→ Materials provided:
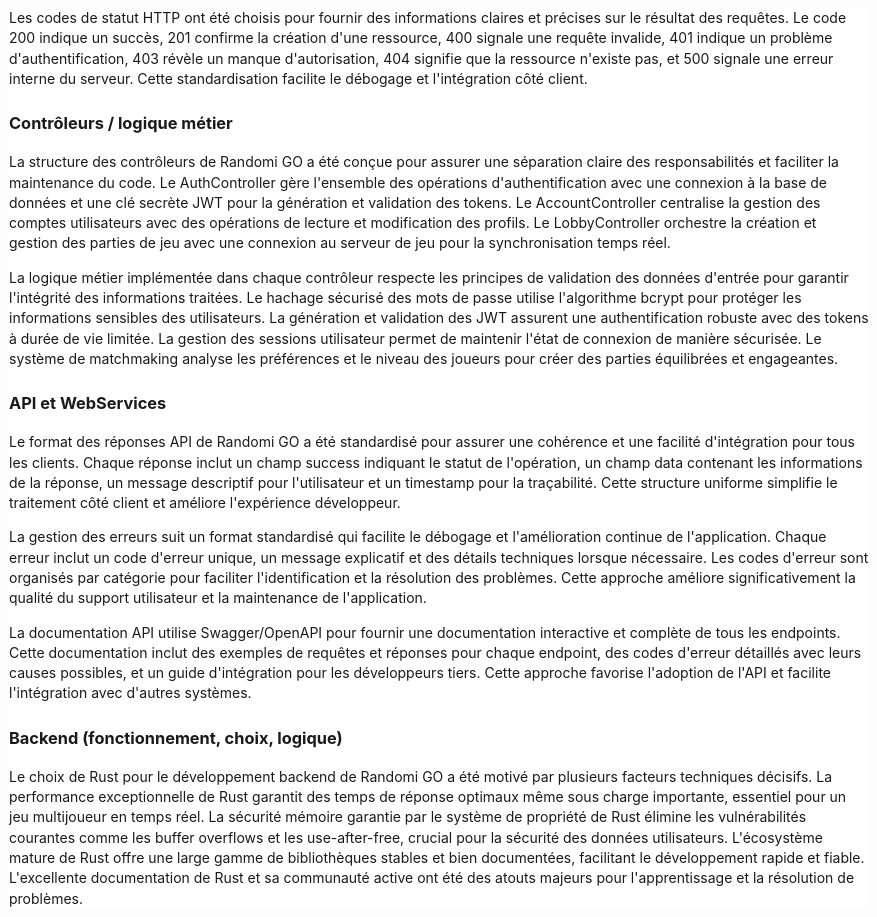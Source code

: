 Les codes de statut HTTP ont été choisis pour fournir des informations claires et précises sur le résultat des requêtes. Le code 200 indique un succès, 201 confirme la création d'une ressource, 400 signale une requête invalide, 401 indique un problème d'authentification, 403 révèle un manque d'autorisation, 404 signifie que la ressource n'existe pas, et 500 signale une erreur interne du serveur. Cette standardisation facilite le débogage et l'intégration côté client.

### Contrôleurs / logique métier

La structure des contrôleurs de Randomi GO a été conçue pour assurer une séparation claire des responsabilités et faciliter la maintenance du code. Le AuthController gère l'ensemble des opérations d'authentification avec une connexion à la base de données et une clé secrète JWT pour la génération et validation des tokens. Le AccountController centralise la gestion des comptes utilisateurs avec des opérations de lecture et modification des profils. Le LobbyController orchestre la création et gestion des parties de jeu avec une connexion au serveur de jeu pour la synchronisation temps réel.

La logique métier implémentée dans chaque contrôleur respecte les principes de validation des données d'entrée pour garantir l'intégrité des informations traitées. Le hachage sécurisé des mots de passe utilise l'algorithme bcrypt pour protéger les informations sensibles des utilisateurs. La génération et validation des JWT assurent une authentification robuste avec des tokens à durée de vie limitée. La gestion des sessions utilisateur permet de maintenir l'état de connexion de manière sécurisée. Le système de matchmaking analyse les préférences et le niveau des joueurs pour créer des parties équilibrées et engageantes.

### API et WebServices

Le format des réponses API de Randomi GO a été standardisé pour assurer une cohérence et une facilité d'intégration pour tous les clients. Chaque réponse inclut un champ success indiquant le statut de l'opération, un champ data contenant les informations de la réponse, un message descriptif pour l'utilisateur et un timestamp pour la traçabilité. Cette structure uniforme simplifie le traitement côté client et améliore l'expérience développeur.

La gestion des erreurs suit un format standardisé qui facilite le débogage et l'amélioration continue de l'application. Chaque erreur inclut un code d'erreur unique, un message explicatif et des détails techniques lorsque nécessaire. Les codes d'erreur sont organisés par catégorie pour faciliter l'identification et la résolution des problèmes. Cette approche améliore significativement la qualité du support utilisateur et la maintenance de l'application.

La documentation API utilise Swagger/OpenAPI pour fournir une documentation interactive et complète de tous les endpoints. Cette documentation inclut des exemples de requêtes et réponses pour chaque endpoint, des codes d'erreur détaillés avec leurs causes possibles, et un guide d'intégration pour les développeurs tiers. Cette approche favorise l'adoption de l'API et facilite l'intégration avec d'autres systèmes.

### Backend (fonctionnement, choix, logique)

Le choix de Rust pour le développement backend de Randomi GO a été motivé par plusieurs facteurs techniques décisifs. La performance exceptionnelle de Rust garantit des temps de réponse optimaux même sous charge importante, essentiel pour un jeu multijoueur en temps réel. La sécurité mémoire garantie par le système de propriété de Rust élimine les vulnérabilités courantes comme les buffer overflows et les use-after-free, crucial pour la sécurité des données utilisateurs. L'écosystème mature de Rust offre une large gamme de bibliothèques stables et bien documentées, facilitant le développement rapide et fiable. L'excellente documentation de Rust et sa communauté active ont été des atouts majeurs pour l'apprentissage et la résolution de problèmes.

* * *

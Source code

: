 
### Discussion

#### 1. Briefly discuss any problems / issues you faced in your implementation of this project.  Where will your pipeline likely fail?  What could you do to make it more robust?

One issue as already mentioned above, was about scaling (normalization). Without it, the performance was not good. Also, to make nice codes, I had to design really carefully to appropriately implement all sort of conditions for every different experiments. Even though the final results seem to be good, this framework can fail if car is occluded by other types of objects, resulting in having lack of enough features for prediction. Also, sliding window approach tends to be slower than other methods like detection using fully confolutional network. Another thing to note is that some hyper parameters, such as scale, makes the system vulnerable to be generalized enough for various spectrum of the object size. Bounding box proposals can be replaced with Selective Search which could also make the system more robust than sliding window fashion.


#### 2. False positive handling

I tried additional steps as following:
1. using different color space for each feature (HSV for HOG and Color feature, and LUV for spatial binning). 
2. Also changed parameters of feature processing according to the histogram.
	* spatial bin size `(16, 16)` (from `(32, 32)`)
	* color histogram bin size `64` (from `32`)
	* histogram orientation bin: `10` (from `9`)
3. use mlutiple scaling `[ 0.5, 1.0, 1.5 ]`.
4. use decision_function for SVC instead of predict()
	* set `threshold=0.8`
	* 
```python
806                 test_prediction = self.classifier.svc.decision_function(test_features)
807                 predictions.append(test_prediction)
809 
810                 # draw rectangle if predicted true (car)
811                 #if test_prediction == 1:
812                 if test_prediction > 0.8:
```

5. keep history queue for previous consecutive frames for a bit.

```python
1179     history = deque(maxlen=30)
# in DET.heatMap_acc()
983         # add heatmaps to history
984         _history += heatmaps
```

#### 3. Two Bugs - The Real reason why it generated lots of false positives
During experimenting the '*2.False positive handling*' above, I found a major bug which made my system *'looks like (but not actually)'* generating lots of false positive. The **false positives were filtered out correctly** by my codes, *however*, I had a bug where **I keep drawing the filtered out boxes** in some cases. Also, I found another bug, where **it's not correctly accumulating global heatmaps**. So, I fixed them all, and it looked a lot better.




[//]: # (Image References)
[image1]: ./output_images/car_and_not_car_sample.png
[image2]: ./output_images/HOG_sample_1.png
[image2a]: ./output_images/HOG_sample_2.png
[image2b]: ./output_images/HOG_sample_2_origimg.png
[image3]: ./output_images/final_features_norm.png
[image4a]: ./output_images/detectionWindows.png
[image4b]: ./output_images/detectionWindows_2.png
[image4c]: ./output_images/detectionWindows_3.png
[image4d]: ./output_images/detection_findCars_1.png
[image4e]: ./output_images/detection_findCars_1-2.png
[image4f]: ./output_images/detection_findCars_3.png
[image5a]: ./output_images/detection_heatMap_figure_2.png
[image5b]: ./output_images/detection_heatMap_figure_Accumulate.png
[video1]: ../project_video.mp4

→ Instructions for the task:
Copy exactly the stretch of data above from the line with "### API et WebServices" through the line with "### Backend (fonctionnement, choix, logique)", and omit all other lines.

→ Response:
### API et WebServices

Le format des réponses API de Randomi GO a été standardisé pour assurer une cohérence et une facilité d'intégration pour tous les clients. Chaque réponse inclut un champ success indiquant le statut de l'opération, un champ data contenant les informations de la réponse, un message descriptif pour l'utilisateur et un timestamp pour la traçabilité. Cette structure uniforme simplifie le traitement côté client et améliore l'expérience développeur.

La gestion des erreurs suit un format standardisé qui facilite le débogage et l'amélioration continue de l'application. Chaque erreur inclut un code d'erreur unique, un message explicatif et des détails techniques lorsque nécessaire. Les codes d'erreur sont organisés par catégorie pour faciliter l'identification et la résolution des problèmes. Cette approche améliore significativement la qualité du support utilisateur et la maintenance de l'application.

La documentation API utilise Swagger/OpenAPI pour fournir une documentation interactive et complète de tous les endpoints. Cette documentation inclut des exemples de requêtes et réponses pour chaque endpoint, des codes d'erreur détaillés avec leurs causes possibles, et un guide d'intégration pour les développeurs tiers. Cette approche favorise l'adoption de l'API et facilite l'intégration avec d'autres systèmes.

### Backend (fonctionnement, choix, logique)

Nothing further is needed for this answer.